Work order - The answer must be every line of the records below that contains the word "with".

[[ Source data, beginning ]]

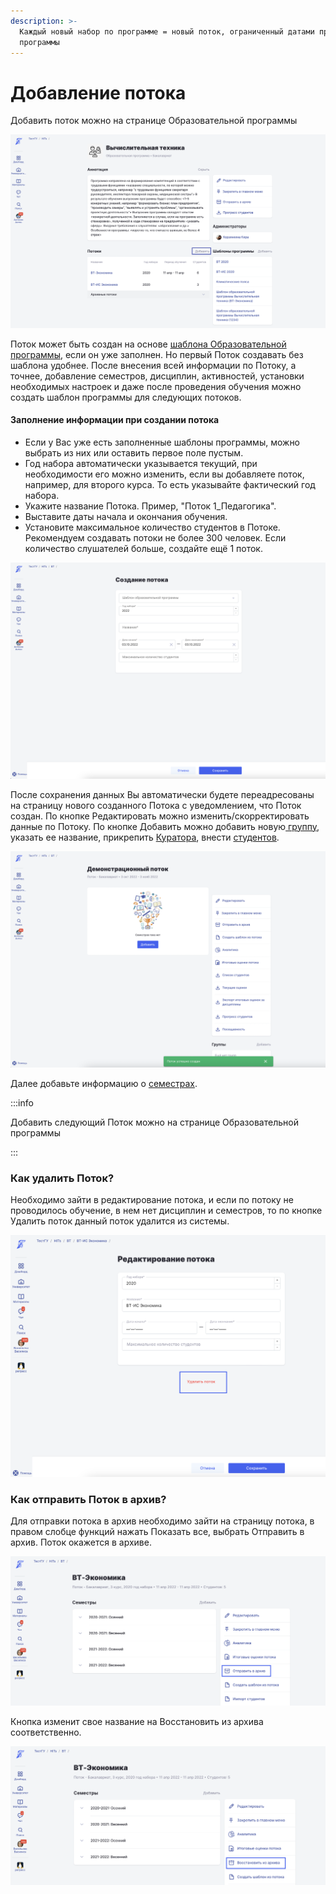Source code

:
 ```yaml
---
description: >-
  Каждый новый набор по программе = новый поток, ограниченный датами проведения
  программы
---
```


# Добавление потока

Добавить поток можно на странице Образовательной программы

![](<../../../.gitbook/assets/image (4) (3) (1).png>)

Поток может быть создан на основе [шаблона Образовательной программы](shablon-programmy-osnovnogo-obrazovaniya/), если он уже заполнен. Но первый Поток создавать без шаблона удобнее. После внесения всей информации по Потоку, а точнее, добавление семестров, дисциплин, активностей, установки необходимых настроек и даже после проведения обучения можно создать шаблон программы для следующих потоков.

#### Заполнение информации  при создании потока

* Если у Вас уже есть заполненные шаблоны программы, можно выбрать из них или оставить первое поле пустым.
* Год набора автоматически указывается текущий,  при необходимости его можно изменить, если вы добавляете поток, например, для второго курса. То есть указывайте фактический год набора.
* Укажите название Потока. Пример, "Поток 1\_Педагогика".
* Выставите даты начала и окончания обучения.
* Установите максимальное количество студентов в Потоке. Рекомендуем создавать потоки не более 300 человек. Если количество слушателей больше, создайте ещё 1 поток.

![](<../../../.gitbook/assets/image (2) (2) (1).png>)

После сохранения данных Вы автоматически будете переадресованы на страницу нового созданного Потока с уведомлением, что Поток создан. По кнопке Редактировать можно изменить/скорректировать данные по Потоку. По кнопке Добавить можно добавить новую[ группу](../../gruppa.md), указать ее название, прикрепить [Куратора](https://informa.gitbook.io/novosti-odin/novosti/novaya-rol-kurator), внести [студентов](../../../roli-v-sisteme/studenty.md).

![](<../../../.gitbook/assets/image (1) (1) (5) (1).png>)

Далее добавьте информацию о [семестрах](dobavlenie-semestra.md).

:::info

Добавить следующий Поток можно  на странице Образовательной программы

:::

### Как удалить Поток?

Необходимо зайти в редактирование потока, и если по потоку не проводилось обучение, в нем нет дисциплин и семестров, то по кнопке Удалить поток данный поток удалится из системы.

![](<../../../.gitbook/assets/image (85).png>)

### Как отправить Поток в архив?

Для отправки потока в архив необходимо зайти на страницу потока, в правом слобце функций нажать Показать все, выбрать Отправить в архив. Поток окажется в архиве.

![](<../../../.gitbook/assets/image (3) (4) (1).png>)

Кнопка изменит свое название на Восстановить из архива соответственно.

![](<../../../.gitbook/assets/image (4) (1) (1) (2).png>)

[[ Source data, end ]]
[[ Source data, beginning ]]

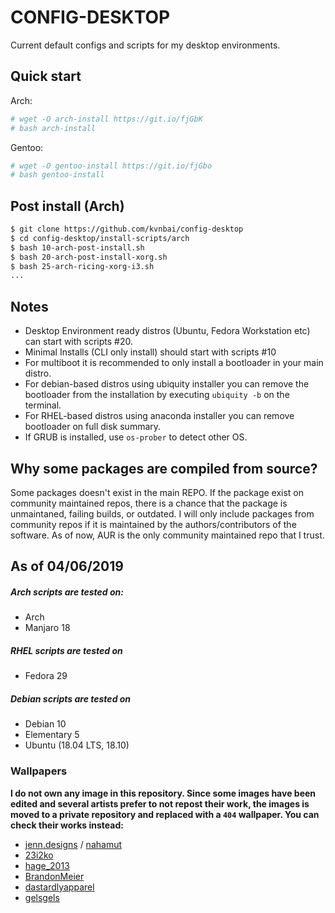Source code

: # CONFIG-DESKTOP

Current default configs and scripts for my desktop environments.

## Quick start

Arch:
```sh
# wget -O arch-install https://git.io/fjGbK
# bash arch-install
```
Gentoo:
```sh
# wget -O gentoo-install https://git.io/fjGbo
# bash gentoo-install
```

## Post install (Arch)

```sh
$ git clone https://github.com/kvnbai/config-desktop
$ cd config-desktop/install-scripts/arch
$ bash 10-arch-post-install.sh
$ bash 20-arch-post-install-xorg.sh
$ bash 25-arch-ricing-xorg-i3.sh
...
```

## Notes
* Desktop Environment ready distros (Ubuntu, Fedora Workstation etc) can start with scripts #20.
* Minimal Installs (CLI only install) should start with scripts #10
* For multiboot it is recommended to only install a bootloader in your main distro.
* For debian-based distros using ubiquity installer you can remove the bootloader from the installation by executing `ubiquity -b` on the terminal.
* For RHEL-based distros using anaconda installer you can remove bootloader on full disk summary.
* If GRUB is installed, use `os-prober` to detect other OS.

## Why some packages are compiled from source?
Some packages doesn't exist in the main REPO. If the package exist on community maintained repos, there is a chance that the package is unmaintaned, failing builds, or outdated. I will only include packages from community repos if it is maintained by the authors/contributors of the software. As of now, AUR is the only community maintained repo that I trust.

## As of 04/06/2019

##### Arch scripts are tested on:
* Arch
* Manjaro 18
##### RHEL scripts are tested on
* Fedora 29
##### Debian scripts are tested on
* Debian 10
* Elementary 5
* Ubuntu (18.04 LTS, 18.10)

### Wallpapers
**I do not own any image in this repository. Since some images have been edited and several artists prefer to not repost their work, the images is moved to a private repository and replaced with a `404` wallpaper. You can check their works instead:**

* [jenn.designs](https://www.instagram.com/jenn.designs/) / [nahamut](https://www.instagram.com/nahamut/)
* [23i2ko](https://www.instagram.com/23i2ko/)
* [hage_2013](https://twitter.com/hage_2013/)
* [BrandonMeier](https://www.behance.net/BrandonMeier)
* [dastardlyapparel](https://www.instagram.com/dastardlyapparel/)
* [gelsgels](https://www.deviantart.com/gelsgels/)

[[ Source data, end ]]

Answer to this problem -
* Desktop Environment ready distros (Ubuntu, Fedora Workstation etc) can start with scripts #20.
* Minimal Installs (CLI only install) should start with scripts #10
**I do not own any image in this repository. Since some images have been edited and several artists prefer to not repost their work, the images is moved to a private repository and replaced with a `404` wallpaper. You can check their works instead:**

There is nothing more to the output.